PROVIDED DATA -
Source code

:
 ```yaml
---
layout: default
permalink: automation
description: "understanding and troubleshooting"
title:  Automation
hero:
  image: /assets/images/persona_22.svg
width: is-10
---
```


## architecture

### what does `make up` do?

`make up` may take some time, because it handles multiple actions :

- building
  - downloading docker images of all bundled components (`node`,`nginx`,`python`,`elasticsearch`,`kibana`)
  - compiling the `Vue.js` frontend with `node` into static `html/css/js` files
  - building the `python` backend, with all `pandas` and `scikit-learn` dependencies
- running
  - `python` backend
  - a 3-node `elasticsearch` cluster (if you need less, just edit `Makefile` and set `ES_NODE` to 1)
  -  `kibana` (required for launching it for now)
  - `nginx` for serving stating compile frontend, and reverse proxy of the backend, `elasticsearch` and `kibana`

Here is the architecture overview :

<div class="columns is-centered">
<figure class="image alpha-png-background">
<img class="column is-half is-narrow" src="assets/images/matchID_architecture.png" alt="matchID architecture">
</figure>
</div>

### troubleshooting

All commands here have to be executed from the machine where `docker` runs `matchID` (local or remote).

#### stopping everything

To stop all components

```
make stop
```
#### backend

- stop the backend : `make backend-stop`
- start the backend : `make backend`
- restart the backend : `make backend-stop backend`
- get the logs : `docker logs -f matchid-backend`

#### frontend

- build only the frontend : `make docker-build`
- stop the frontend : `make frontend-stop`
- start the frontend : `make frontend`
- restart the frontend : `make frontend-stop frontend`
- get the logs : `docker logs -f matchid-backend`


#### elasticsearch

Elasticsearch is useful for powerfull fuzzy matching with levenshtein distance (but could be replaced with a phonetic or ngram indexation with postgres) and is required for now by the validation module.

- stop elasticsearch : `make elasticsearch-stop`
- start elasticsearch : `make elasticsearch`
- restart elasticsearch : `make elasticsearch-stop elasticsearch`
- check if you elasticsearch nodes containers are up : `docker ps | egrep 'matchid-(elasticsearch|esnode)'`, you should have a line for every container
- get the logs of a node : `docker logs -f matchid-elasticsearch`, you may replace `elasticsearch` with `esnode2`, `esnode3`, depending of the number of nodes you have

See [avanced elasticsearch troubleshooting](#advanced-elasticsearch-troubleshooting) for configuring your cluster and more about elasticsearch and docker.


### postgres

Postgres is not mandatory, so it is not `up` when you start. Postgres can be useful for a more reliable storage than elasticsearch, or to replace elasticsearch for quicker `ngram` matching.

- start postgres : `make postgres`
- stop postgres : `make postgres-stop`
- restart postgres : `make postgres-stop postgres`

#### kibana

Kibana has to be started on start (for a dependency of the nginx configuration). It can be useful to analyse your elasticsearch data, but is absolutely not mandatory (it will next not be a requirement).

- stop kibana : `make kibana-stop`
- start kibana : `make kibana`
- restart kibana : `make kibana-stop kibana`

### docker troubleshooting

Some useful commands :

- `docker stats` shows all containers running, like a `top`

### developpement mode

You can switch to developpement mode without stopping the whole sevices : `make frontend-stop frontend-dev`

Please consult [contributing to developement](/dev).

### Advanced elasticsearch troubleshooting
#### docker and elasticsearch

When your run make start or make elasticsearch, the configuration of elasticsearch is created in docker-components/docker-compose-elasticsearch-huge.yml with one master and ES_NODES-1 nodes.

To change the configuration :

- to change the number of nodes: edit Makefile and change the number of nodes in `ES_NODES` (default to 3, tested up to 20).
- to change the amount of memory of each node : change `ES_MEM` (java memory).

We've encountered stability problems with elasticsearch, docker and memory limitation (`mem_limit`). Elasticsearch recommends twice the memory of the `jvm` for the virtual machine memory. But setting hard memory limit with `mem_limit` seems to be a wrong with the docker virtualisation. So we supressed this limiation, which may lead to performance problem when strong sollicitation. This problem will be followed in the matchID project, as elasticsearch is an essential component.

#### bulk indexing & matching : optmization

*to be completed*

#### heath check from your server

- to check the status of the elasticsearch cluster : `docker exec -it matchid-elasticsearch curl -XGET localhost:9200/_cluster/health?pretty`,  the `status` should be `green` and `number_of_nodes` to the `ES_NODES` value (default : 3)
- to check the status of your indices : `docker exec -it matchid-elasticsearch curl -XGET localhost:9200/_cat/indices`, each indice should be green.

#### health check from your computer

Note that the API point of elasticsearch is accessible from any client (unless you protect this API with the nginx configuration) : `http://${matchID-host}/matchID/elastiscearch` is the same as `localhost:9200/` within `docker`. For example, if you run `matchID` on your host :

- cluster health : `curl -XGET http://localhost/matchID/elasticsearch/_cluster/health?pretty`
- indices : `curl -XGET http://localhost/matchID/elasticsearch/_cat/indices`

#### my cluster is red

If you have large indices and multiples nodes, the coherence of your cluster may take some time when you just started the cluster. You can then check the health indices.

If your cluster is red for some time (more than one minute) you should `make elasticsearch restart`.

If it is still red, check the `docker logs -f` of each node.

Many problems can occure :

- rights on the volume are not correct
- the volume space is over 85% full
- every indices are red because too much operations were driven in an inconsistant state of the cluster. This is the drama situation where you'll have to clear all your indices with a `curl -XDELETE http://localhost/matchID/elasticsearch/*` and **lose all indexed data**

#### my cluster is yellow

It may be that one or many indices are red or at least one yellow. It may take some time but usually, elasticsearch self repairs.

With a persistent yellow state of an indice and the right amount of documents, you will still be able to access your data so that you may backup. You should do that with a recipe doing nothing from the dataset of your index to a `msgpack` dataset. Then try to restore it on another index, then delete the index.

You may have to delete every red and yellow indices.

TASK TO CARRY OUT -
In the listing above, the lines from the one containing "- check if you" through the one containing "#### docker and elasticsearch" must be set down exactly, with no other lines.

ANSWER TO THIS TASK -
- check if you elasticsearch nodes containers are up : `docker ps | egrep 'matchid-(elasticsearch|esnode)'`, you should have a line for every container
- get the logs of a node : `docker logs -f matchid-elasticsearch`, you may replace `elasticsearch` with `esnode2`, `esnode3`, depending of the number of nodes you have

See [avanced elasticsearch troubleshooting](#advanced-elasticsearch-troubleshooting) for configuring your cluster and more about elasticsearch and docker.


### postgres

Postgres is not mandatory, so it is not `up` when you start. Postgres can be useful for a more reliable storage than elasticsearch, or to replace elasticsearch for quicker `ngram` matching.

- start postgres : `make postgres`
- stop postgres : `make postgres-stop`
- restart postgres : `make postgres-stop postgres`

#### kibana

Kibana has to be started on start (for a dependency of the nginx configuration). It can be useful to analyse your elasticsearch data, but is absolutely not mandatory (it will next not be a requirement).

- stop kibana : `make kibana-stop`
- start kibana : `make kibana`
- restart kibana : `make kibana-stop kibana`

### docker troubleshooting

Some useful commands :

- `docker stats` shows all containers running, like a `top`

### developpement mode

You can switch to developpement mode without stopping the whole sevices : `make frontend-stop frontend-dev`

Please consult [contributing to developement](/dev).

### Advanced elasticsearch troubleshooting
#### docker and elasticsearch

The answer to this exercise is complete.